Recorded information below:
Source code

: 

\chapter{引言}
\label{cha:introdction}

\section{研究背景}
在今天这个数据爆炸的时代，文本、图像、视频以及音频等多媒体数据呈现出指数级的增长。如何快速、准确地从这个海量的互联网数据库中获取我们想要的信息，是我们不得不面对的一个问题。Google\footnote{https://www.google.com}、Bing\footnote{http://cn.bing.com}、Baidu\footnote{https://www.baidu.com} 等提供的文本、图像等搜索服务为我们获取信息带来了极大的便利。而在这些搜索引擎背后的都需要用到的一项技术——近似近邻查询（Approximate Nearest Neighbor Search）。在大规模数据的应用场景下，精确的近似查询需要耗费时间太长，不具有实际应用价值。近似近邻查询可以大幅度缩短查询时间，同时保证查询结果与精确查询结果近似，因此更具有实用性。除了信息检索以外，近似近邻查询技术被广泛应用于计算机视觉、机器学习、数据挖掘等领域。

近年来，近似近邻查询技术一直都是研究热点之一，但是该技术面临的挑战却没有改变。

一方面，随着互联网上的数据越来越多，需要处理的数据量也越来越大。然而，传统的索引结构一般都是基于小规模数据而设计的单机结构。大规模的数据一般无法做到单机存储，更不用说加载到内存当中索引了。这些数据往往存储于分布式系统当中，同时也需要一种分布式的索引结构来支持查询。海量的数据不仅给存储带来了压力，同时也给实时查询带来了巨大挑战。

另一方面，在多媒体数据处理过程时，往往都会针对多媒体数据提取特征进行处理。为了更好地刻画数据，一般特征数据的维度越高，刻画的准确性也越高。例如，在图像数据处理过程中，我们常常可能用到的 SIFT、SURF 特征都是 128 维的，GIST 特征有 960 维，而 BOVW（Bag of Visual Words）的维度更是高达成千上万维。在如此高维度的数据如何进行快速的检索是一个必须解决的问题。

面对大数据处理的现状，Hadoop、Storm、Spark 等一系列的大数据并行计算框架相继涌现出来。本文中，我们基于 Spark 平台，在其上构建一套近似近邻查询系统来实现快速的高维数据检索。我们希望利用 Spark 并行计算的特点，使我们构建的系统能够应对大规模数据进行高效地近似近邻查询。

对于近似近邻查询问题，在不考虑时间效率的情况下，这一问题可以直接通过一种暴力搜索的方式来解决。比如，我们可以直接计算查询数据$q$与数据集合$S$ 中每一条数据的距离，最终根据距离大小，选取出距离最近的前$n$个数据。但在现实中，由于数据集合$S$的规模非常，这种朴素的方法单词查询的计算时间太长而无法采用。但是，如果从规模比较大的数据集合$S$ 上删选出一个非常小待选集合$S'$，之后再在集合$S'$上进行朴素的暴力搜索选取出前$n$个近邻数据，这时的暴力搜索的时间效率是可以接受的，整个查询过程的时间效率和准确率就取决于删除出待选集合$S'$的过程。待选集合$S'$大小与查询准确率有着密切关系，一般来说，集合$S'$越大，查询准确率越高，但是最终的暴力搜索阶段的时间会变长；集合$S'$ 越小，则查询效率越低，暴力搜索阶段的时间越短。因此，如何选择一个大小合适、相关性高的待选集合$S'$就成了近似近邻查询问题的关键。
End of Recorded information.
Recorded information below:
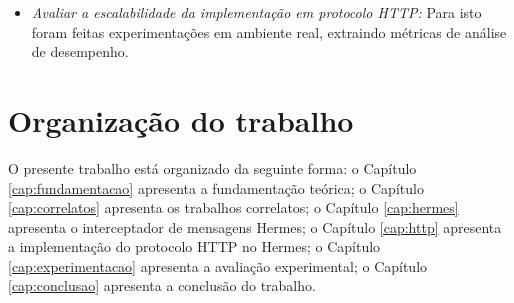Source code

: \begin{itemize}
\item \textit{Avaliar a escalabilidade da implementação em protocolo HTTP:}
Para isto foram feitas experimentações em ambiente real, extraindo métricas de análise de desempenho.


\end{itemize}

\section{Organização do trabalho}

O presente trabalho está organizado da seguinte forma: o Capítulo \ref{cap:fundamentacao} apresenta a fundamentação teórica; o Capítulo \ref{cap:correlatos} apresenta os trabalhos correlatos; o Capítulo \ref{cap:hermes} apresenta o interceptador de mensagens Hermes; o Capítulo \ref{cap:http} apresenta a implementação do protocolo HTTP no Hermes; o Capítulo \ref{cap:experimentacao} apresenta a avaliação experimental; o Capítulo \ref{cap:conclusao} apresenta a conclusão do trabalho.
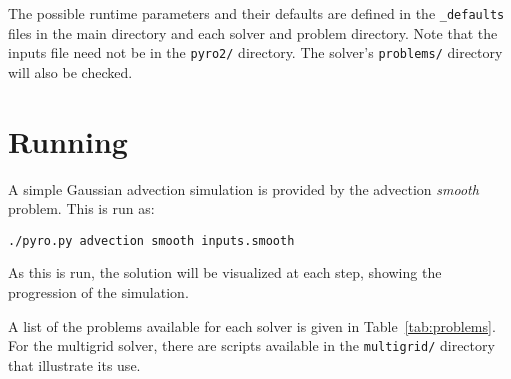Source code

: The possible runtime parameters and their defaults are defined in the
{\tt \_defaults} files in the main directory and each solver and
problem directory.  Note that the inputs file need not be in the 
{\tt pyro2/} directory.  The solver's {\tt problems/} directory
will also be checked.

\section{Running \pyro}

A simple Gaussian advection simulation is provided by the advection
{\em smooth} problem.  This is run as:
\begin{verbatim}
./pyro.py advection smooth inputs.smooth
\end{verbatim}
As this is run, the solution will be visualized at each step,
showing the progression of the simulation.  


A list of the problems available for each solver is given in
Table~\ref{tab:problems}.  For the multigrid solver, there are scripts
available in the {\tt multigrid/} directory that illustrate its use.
End of Recorded information.
■ What the task requires ■
Each line above that contains the word "trabalho" must be copied.

■ Task response ■
\section{Organização do trabalho}
O presente trabalho está organizado da seguinte forma: o Capítulo \ref{cap:fundamentacao} apresenta a fundamentação teórica; o Capítulo \ref{cap:correlatos} apresenta os trabalhos correlatos; o Capítulo \ref{cap:hermes} apresenta o interceptador de mensagens Hermes; o Capítulo \ref{cap:http} apresenta a implementação do protocolo HTTP no Hermes; o Capítulo \ref{cap:experimentacao} apresenta a avaliação experimental; o Capítulo \ref{cap:conclusao} apresenta a conclusão do trabalho.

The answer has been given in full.